Quando Apoio mútuo foi lançado pela primeira vez em 1902, havia poucos cientistas corajosos suficientemente para desafiar a ideia de que o capitalismo e o nacionalismo tinham raízes na natureza humana, ou de que a autoridade dos Estados era, em último caso, inviolável. A maior parte dos que o fizeram, na verdade, foram considerados “loucos”; mas, se fossem obviamente muito importantes para serem descartados desse modo, como Albert Einstein, eram considerados “excêntricos” cujas opiniões políticas tinham tanto significado quanto seus cortes de cabelo esquisitos. O resto do mundo, entretanto, está avançando. Será que os cientistas – até mesmo, quem sabe, os cientistas sociais – o seguirão?
Nós escrevemos essa introdução durante uma onda global de revoltas populares contra o racismo e a violência estatal, enquanto as autoridades públicas vomitam veneno contra “anarquistas”, da mesma forma que eles faziam na época de Kropotkin.
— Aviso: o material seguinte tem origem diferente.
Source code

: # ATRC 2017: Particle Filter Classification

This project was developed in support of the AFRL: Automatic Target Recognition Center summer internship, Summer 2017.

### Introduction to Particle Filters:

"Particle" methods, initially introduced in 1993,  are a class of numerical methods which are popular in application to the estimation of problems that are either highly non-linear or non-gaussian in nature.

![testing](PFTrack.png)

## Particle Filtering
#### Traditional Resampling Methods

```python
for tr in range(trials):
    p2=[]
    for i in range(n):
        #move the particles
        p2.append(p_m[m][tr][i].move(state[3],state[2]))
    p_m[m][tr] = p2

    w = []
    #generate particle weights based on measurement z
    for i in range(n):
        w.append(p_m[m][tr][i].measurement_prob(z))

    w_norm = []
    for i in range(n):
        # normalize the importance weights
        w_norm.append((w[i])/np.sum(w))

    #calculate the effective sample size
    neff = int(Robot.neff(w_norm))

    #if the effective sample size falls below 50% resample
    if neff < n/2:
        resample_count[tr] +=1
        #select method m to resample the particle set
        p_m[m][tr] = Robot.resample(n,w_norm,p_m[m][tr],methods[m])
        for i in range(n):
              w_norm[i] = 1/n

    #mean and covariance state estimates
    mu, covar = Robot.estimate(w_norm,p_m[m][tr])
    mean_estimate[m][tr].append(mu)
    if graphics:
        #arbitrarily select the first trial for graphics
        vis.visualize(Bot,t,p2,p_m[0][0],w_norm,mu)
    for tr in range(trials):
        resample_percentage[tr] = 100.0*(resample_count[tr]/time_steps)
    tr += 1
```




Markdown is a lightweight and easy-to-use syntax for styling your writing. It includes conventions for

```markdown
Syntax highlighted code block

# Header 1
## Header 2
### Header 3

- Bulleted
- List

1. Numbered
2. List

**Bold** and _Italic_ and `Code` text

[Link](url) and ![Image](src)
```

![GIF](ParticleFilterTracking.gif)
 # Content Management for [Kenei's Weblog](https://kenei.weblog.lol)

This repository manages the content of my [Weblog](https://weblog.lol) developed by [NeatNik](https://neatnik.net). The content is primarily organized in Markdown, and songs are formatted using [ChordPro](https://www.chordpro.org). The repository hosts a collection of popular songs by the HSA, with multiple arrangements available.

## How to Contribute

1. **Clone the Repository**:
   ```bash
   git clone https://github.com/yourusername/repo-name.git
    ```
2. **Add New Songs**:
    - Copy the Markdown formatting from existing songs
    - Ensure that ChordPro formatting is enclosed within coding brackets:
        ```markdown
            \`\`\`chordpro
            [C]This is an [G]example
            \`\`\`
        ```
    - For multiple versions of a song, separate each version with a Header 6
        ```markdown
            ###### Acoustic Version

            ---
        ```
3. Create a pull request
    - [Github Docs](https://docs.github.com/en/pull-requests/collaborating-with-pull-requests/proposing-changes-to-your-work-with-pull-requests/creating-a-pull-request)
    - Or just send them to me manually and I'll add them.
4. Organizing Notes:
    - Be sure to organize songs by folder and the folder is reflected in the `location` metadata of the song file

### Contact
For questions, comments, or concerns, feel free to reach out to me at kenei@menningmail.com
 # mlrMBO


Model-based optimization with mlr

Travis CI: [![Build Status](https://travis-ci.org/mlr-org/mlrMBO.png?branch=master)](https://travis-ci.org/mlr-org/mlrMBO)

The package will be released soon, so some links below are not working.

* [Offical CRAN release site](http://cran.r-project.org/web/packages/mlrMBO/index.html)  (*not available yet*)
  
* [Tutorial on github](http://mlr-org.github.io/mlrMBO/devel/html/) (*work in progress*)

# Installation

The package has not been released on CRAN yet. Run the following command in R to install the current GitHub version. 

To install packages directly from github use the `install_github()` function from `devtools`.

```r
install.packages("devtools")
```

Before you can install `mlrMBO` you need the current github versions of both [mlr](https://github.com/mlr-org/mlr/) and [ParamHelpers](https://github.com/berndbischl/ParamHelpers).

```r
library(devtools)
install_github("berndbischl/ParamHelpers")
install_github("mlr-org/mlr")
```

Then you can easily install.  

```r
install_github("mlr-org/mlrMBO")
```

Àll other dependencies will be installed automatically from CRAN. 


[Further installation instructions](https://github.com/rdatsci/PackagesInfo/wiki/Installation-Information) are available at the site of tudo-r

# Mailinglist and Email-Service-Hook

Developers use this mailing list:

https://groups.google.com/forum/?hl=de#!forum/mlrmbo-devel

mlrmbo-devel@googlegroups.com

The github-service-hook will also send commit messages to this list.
Parece ser um momento peculiarmente adequado para fazermos um brinde ao velho “desprezador da lei e da propriedade privada” que mudou a cara da ciência de formas que continuam a nos afetar até hoje. O conhecimento de Piotr Kropotkin foi cuidadoso e variado, perspicaz e revolucionário. Também envelheceu excepcionalmente bem. A rejeição de Kropotkin ao capitalismo e ao socialismo burocrático, suas previsões sobre onde este último levaria, foram justificadas uma e outra vez. Olhando para trás para a maioria das discussões que aconteciam em sua época, não há realmente dúvidas de quem estava realmente certo.
Obviamente, ainda existem aqueles que discordam de forma virulenta nesse aspecto. Alguns se apegam ao sonho de embarcar em navios há muito tempo perdidos. Outros são bem pagos para pensar nas coisas que presumem. Quanto aos autores dessa modesta introdução, várias décadas após o primeiro contato com esse belo livro, nós nos encontramos novamente – mais uma vez – surpresos em relação a como concordamos profundamente com seu argumento central. A única alternativa viável para a barbárie capitalista é o socialismo não estatal, um fruto, como o grande geógrafo nunca deixou de nos lembrar, “de tendências que são aparentes agora e na sociedade” e que foram “sempre, em certo sentido, iminentes no presente”. Para criar um novo mundo, só podemos começar redescobrindo o que é e que sempre esteve bem diante de nossos olhos.